We drove from Macon to see family who live
between Annecy and Geneva. We drove up into the Alps in Haute-Savoie for a day
of seeing goats, cross-country-skiers, and to eat in a small and friendly
restaurant. It was very friendly, that is, until the table next to ours was set
on fire (by the meats-over-coals dish the couple had ordered). The customers
were not worried... as the waiter was putting out the fire, their only remark
was “more sauce, please.”
After our two days there, we left for
Freiburg, a city that was re-built (after WWII) according to its original city
plan. The streets are narrow and lovely, the store- and hotel-fronts blend old
with new, and there is a canal running down one side of all the walking and
biking streets. Our hotel has been running on Oberlinden for (roughly) 700
years. Here was the view:
The city’s people are very friendly, and the shops very interesting — do you need an umbrella store?
or a lovely restaurant?
Moving north, farther into Germany, we
noticed that the houses became more concerned with rooflines... that is, each
house and barn seemed hugely roof, against the snow to come. And there seems to
be some interest in trapping the sun through solar panels:
We had planned to visit more cities, but, on
finding that our next hotel had lied to us (they were not in Heidelberg, so it
was impossible to find them there), we decided to change our plans. The
autobahn is awe-inspiring; if there are no work-stations or problems, the speed
limit is up to the driver, who can go as fast as desired, as long as s/he
maintains control of the car. We were also seeing that cities seem more alike,
from one country to the next, than countryside, and we thought the German countryside
utterly gorgeous, so, why not slow down and see the landscape?
As we drove, we saw geese and swans and
hawks, and chased down hotels (that we sometimes could not find) and small and
interesting villages. “It’s a wild goose chase!” my husband said, and, yes,
that’s what we have begun.
Logs are being harvested and stacked for
pick-up. These smaller roads are accompanied by walking and biking paths. It is
late in December, but the fields are still green, or ploughed up for the next
crop. Vineyards are stacked up on careful hillside shelving. We pass a
glassblower’s huge compound, an Audi factory, a “polizei” speed trap (cars here
blink their lights, too). Someone has died along this road and her family has
left candles and a white marble angel. We stay in two hotels in a row run by
families; one speaks English, the other does not.
We drive by the town of Speilberg. It is 7
degrees Celsius. We stay in another hotel and leave the window open. The church
bells ring all night. When it is 2:00 in the morning, the louder bell rings
four times for the hour, then a smaller bell rings twice, then the louder bell
rings once to say it is the quarter hour, then twice for the half hour, then
three times for three-quarters of the hour, then at 3:00 the whole cycle begins
again.
A covered bridge: “Did you think they
started in Vermont?” my husband asks. We are driving in and out of the
Schwarzwald, the Black Forest.

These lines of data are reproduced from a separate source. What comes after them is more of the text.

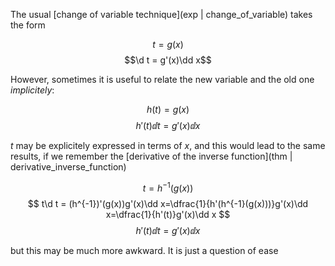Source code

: The usual [change of variable technique](exp | change_of_variable) takes the form 

$$t=g(x)$$
$$\d t = g'(x)\dd x$$

However, sometimes it is useful to relate the new variable and the old one *implicitely*:

$$h(t)=g(x)$$
$$h'(t)\dd t = g'(x)\dd x$$

$t$ may be explicitely expressed in terms of $x$, and this would lead to the same results, if we remember the [derivative of the inverse function](thm | derivative_inverse_function)

$$t=h^{-1}(g(x))$$
$$
t\d t = (h^{-1})'(g(x))g'(x)\dd x=\dfrac{1}{h'(h^{-1}(g(x)))}g'(x)\dd x=\dfrac{1}{h'(t)}g'(x)\dd x
$$
$$h'(t)\dd t = g'(x)\dd x$$

but this may be much more awkward. It is just a question of ease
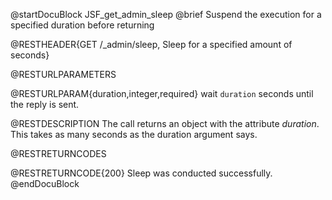 
@startDocuBlock JSF_get_admin_sleep
@brief Suspend the execution for a specified duration before returning

@RESTHEADER{GET /_admin/sleep, Sleep for a specified amount of seconds}

@RESTURLPARAMETERS

@RESTURLPARAM{duration,integer,required}
wait `duration` seconds until the reply is sent.

@RESTDESCRIPTION
The call returns an object with the attribute *duration*. This takes
as many seconds as the duration argument says.

@RESTRETURNCODES

@RESTRETURNCODE{200}
Sleep was conducted successfully.
@endDocuBlock

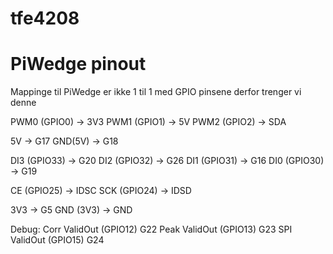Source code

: # tfe4208

# PiWedge pinout
Mappinge til PiWedge er ikke 1 til 1 med GPIO pinsene derfor trenger vi denne

PWM0 (GPIO0) -> 3V3
PWM1 (GPIO1) -> 5V
PWM2 (GPIO2) -> SDA

5V -> G17
GND(5V) -> G18

DI3 (GPIO33) -> G20 
DI2 (GPIO32) -> G26
DI1 (GPIO31) -> G16
DI0 (GPIO30) -> G19

CE (GPIO25) -> IDSC
SCK (GPIO24) -> IDSD

3V3 -> G5
GND (3V3) -> GND

Debug:
Corr ValidOut (GPIO12) G22
Peak ValidOut (GPIO13) G23
SPI  ValidOut (GPIO15) G24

Woodpiles become very important:
Two shaggy cows. Muddy sheep by a beautiful stream. We drive
higher into the mountains, and see snow, ravines, waterfalls, and our car tells
us “Risque de verglas” (black ice). The woods are dark and deep... again,
Robert Frost didn’t invent these forests... these are fairy-tale forests, thick
with moss... and dragons. I start reading Grimm’s
Fairy Tales.
We stop for a Renaissance castle, WasserSchloss
Glatt, with moat and timbered buildings:
And a town, later, on the Bodensee, called
Meersburg, with defensive walls:
This is a fairy tale. Charley looks
at the orchards, bare branches now, with a few scattered apples left:
and he says the apples seem to have given
way, over the years, to decorated shiny balls and the Christmas tree.